That's easy, a packet goes into the bridge it the bridge's output is not blocked, and does not go if the output is blocked (and in this case if there is another pipe leading away from the input, the packet continues there).
What's also important to understand is that packets do not travel continuously like the animation shows, but they jump to the next pipe segment instantly (once in each second). It's easy to observe this if you fill a pipe with heterogeneous content (like different materials, they are the easiest to see) and hold your mouse over a pipe segment and watch the content of the pipe. So "being blocked" means that at the moment this jump occurs, the packet in the pipe segment under the output port has nowhere to go, and not blocked means this packet can jump to somewhere else, making free space for the packet coming through the bridge.
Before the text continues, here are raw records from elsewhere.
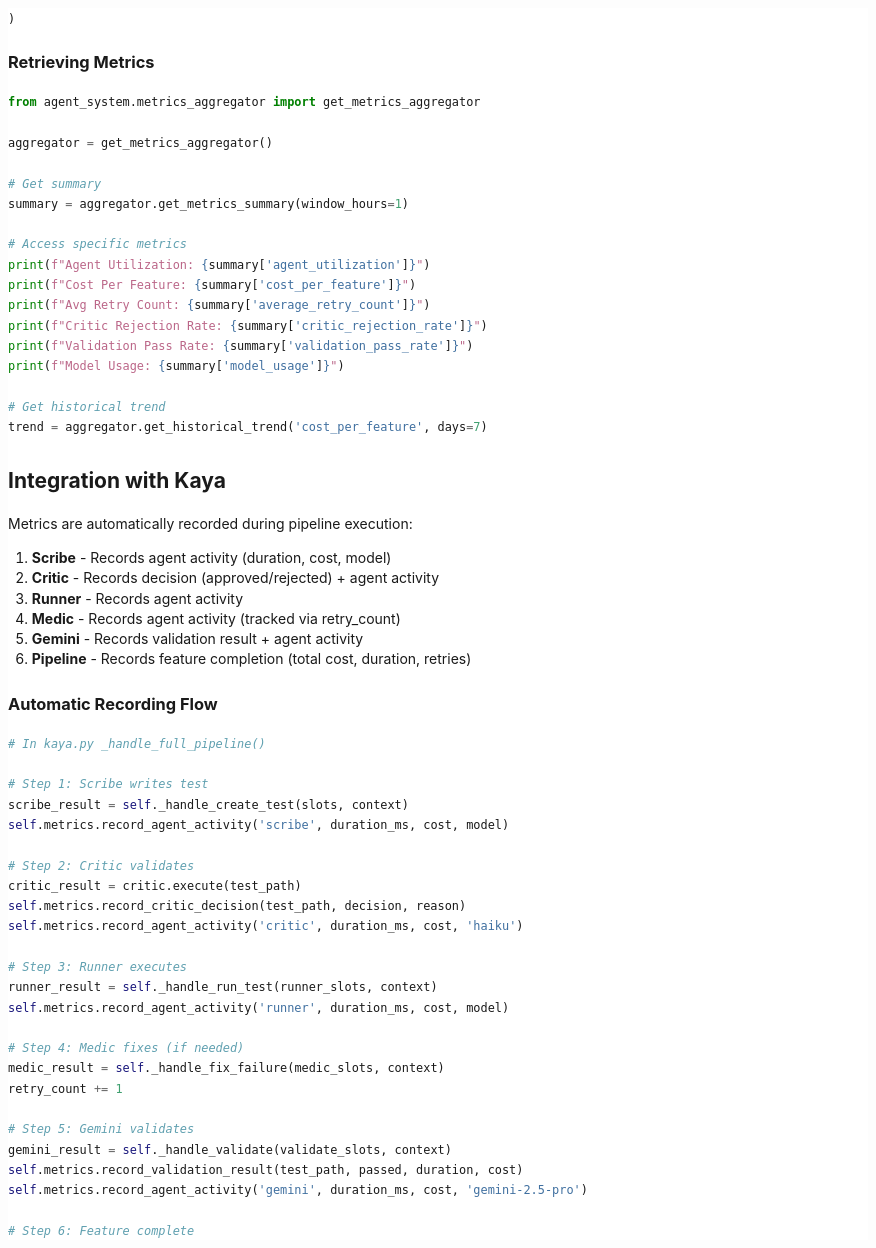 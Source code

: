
 ```python
)
```

### Retrieving Metrics

```python
from agent_system.metrics_aggregator import get_metrics_aggregator

aggregator = get_metrics_aggregator()

# Get summary
summary = aggregator.get_metrics_summary(window_hours=1)

# Access specific metrics
print(f"Agent Utilization: {summary['agent_utilization']}")
print(f"Cost Per Feature: {summary['cost_per_feature']}")
print(f"Avg Retry Count: {summary['average_retry_count']}")
print(f"Critic Rejection Rate: {summary['critic_rejection_rate']}")
print(f"Validation Pass Rate: {summary['validation_pass_rate']}")
print(f"Model Usage: {summary['model_usage']}")

# Get historical trend
trend = aggregator.get_historical_trend('cost_per_feature', days=7)
```

## Integration with Kaya

Metrics are automatically recorded during pipeline execution:

1. **Scribe** - Records agent activity (duration, cost, model)
2. **Critic** - Records decision (approved/rejected) + agent activity
3. **Runner** - Records agent activity
4. **Medic** - Records agent activity (tracked via retry_count)
5. **Gemini** - Records validation result + agent activity
6. **Pipeline** - Records feature completion (total cost, duration, retries)

### Automatic Recording Flow

```python
# In kaya.py _handle_full_pipeline()

# Step 1: Scribe writes test
scribe_result = self._handle_create_test(slots, context)
self.metrics.record_agent_activity('scribe', duration_ms, cost, model)

# Step 2: Critic validates
critic_result = critic.execute(test_path)
self.metrics.record_critic_decision(test_path, decision, reason)
self.metrics.record_agent_activity('critic', duration_ms, cost, 'haiku')

# Step 3: Runner executes
runner_result = self._handle_run_test(runner_slots, context)
self.metrics.record_agent_activity('runner', duration_ms, cost, model)

# Step 4: Medic fixes (if needed)
medic_result = self._handle_fix_failure(medic_slots, context)
retry_count += 1

# Step 5: Gemini validates
gemini_result = self._handle_validate(validate_slots, context)
self.metrics.record_validation_result(test_path, passed, duration, cost)
self.metrics.record_agent_activity('gemini', duration_ms, cost, 'gemini-2.5-pro')

# Step 6: Feature complete
```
There is one more important behavior: if you have a pipe that has a continuous packet flow, and you put the bridge output on the middle of this pipe, the game will prioritize the flow in the pipe. To put it another way, if the pipe segment under the bridge output has an incoming pipe, a packet will be drawn from the incoming pipe and not through the bridge. It fits with the general mechanism: packets already in the pipe make the pipe blocked, blocking the bridge.
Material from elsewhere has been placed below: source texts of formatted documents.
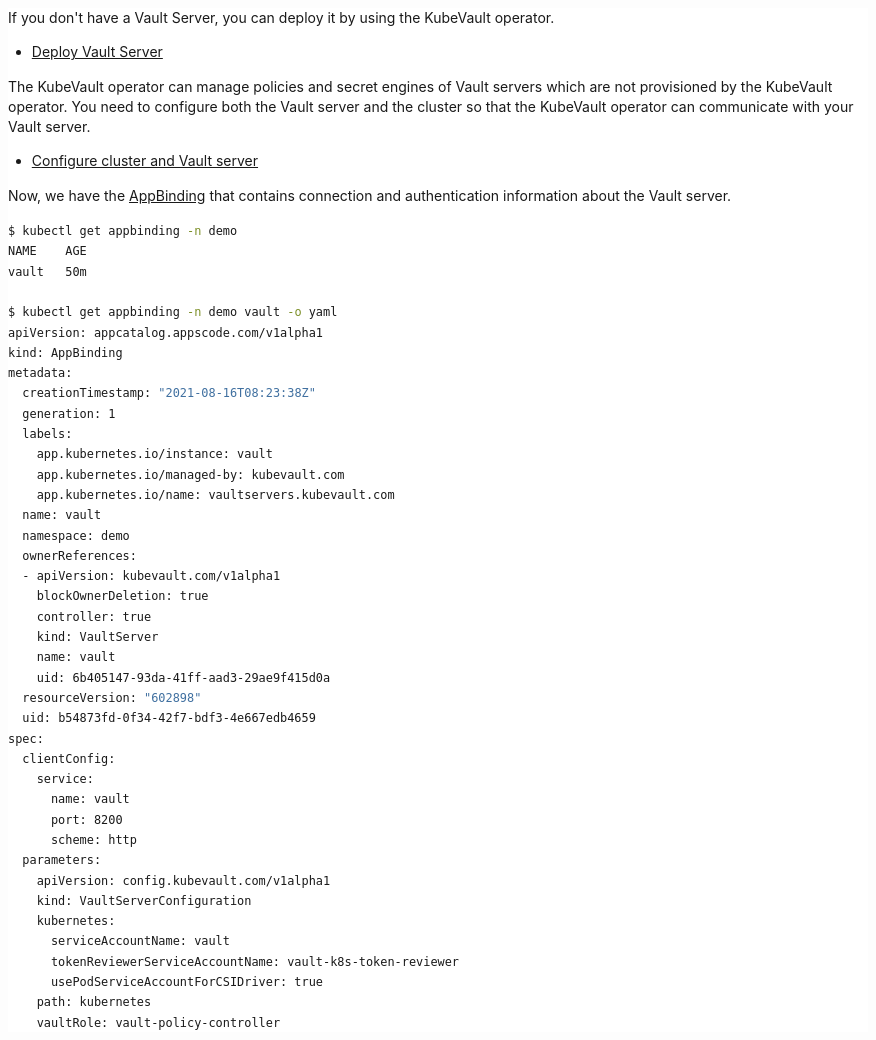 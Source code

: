 If you don't have a Vault Server, you can deploy it by using the KubeVault operator.

- [Deploy Vault Server](/docs/v2023.03.03/guides/vault-server/vault-server)

The KubeVault operator can manage policies and secret engines of Vault servers which are not provisioned by the KubeVault operator. You need to configure both the Vault server and the cluster so that the KubeVault operator can communicate with your Vault server.

- [Configure cluster and Vault server](/docs/v2023.03.03/guides/vault-server/external-vault-sever#configuration)

Now, we have the [AppBinding](/docs/v2023.03.03/concepts/vault-server-crds/auth-methods/appbinding) that contains connection and authentication information about the Vault server.

```bash
$ kubectl get appbinding -n demo
NAME    AGE
vault   50m

$ kubectl get appbinding -n demo vault -o yaml
apiVersion: appcatalog.appscode.com/v1alpha1
kind: AppBinding
metadata:
  creationTimestamp: "2021-08-16T08:23:38Z"
  generation: 1
  labels:
    app.kubernetes.io/instance: vault
    app.kubernetes.io/managed-by: kubevault.com
    app.kubernetes.io/name: vaultservers.kubevault.com
  name: vault
  namespace: demo
  ownerReferences:
  - apiVersion: kubevault.com/v1alpha1
    blockOwnerDeletion: true
    controller: true
    kind: VaultServer
    name: vault
    uid: 6b405147-93da-41ff-aad3-29ae9f415d0a
  resourceVersion: "602898"
  uid: b54873fd-0f34-42f7-bdf3-4e667edb4659
spec:
  clientConfig:
    service:
      name: vault
      port: 8200
      scheme: http
  parameters:
    apiVersion: config.kubevault.com/v1alpha1
    kind: VaultServerConfiguration
    kubernetes:
      serviceAccountName: vault
      tokenReviewerServiceAccountName: vault-k8s-token-reviewer
      usePodServiceAccountForCSIDriver: true
    path: kubernetes
    vaultRole: vault-policy-controller
```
Maybe one more thing that might be confusing based on the animation: when a packet enters the bridge, it means it appears instantly on the output. The animation looks like it is entering the input pipe segment, but the input pipe in this case actually remains empty. If the packet cannot enter the bridge, it remains in the input pipe segment, and the animation looks exactly the same.
(NB. this explanation assumes full packets, bridges also handle partial flow, but I guess you already noticed that.)